Too many people don’t value the workers—perhaps not intentionally, but they go through their day assuming that the help and services afforded by them are automatically available. Jocelyn Bioh knows better. In her new play, Jaja’s African Hair Braiding, she weaves a beautiful tapestry of hard-working, immigrant women, their daily struggles, and the conflicts between themselves.
David Zinn’s hugely impressive set appears, at first, to be a modest street scene in New York City’s Harlem neighborhood. Marie (Dominque Thorne) and Miriam (Brittany Adebumola) meet outside Jaja’s shop.
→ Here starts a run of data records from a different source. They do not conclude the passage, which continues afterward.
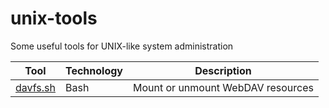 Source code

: # unix-tools
Some useful tools for UNIX-like system administration

| Tool                   | Technology | Description                       |
|------------------------|------------|-----------------------------------|
| [davfs.sh](./davfs.sh) | Bash       | Mount or unmount WebDAV resources |
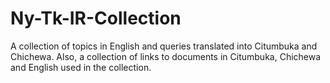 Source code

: # Ny-Tk-IR-Collection
A collection of topics in English and queries translated into Citumbuka and Chichewa. Also, a collection of links to documents in Citumbuka, Chichewa and English used in the collection.
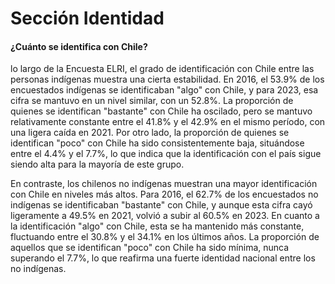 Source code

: # Sección Identidad
####  ¿Cuánto se identifica con Chile?

 lo largo de la Encuesta ELRI, el grado de identificación con Chile entre las personas indígenas muestra una cierta estabilidad. En 2016, el 53.9% de los encuestados indígenas se identificaban "algo" con Chile, y para 2023, esa cifra se mantuvo en un nivel similar, con un 52.8%. La proporción de quienes se identifican "bastante" con Chile ha oscilado, pero se mantuvo relativamente constante entre el 41.8% y el 42.9% en el mismo período, con una ligera caída en 2021. Por otro lado, la proporción de quienes se identifican "poco" con Chile ha sido consistentemente baja, situándose entre el 4.4% y el 7.7%, lo que indica que la identificación con el país sigue siendo alta para la mayoría de este grupo.

En contraste, los chilenos no indígenas muestran una mayor identificación con Chile en niveles más altos. Para 2016, el 62.7% de los encuestados no indígenas se identificaban "bastante" con Chile, y aunque esta cifra cayó ligeramente a 49.5% en 2021, volvió a subir al 60.5% en 2023. En cuanto a la identificación "algo" con Chile, esta se ha mantenido más constante, fluctuando entre el 30.8% y el 34.1% en los últimos años. La proporción de aquellos que se identifican "poco" con Chile ha sido mínima, nunca superando el 7.7%, lo que reafirma una fuerte identidad nacional entre los no indígenas.

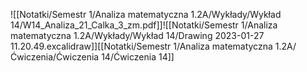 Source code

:![[Notatki/Semestr 1/Analiza matematyczna 1.2A/Wykłady/Wykład 14/W14_Analiza_21_Calka_3_zm.pdf]]![[Notatki/Semestr 1/Analiza matematyczna 1.2A/Wykłady/Wykład 14/Drawing 2023-01-27 11.20.49.excalidraw]][[Notatki/Semestr 1/Analiza matematyczna 1.2A/Ćwiczenia/Ćwiczenia 14/Ćwiczenia 14]] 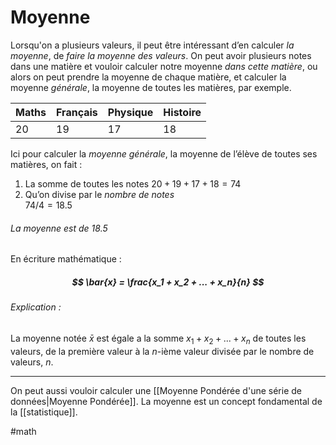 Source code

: # Moyenne

Lorsqu'on a plusieurs valeurs, il peut être intéressant d’en calculer *la moyenne*, de *faire la moyenne des valeurs*. 
On peut avoir plusieurs notes dans une matière et vouloir calculer notre moyenne *dans cette matière*, ou alors on peut prendre la moyenne de chaque matière, et calculer la moyenne *générale*, la moyenne de toutes les matières, par exemple.

| Maths | Français | Physique | Histoire |
|-------|----------|----------|----------|
| 20    | 19       | 17       | 18       |

Ici pour calculer la *moyenne générale*, la moyenne de l’élève de toutes ses matières, on fait :

1. La somme de toutes les notes
			$20+19+17+18 = 74$
2. Qu’on divise par le *nombre de notes*  
			$74/4=18.5$

###### La moyenne est de $18.5$

En écriture mathématique :
##### $$ \bar{x} = \frac{x_1 + x_2 + ... + x_n}{n} $$
###### Explication : 
La moyenne notée $\bar{x}$ est égale a la somme $x_1 + x_2 + ... + x_n$ de toutes les valeurs, de la première valeur à la $n$-ième valeur divisée par le nombre de valeurs, $n$.

-----
On peut aussi vouloir calculer une [[Moyenne Pondérée d'une série de données|Moyenne Pondérée]]. 
La moyenne est un concept fondamental de la [[statistique]].

#math  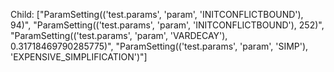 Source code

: Child: ["ParamSetting(('test.params', 'param', 'INITCONFLICTBOUND'), 94)", "ParamSetting(('test.params', 'param', 'INITCONFLICTBOUND'), 252)", "ParamSetting(('test.params', 'param', 'VARDECAY'), 0.31718469790285775)", "ParamSetting(('test.params', 'param', 'SIMP'), 'EXPENSIVE_SIMPLIFICATION')"]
It quickly transforms into what could well be a long-established hair braiding shop, chock full of accessories, detail, and vibrant lives.
Jaja (Somi Kakoma) , of course, is the matron of the shop—and Marie’s mother. Marie has just graduated from college and has her sights set on higher ground than running the business. Alas, this is her current lot. Tongues are wagging in the shop about Jaja’s pending nuptials. She will soon be wed to Steven, a white landlord who arouses the suspicions of Marie—and some of the shop’s clientele.
A colorful array of characters inhabit the shop and Bioh creates an important commentary on how much respect we give—or do not give—to immigrants, depending on where they come from. It’s a crucial dialogue that could not be timelier given the current number of migrants who have arrived in New York in recent months. Yet Bioh never proselytizes. In the spirit of a Norman Lear sitcom, she alerts us to the own ridiculousness of our biases and prejudice.
Whitney White directs this brisk comedy-drama that cements Bioh as one of the most insightful and heartfelt contemporary playwrights.
Bioh’s note in the program pays homage to her heroes: “craftswomen and artists with beautiful, gifted and skilled hands.” Her sentiment seems inspired by Martin Luther King, Jr., who summed it up this way:
“You get up in the morning and go to the bathroom and reach over for the sponge, and that’s handed to you by a Pacific islander. You reach for a bar of soap, and that’s given to you at the hands of a Frenchman. And then you go into the kitchen to drink your coffee for the morning, and that’s poured into your cup by a South American. And maybe you want tea: that’s poured into your cup by a Chinese. Or maybe you’re desirous of having cocoa for breakfast, and that’s poured into your cup by a West African. And then you reach over for your toast, and that’s given to you at the hands of an English-speaking farmer, not to mention the baker. And before you finish eating breakfast in the morning, you’ve depended on more than half of the world.”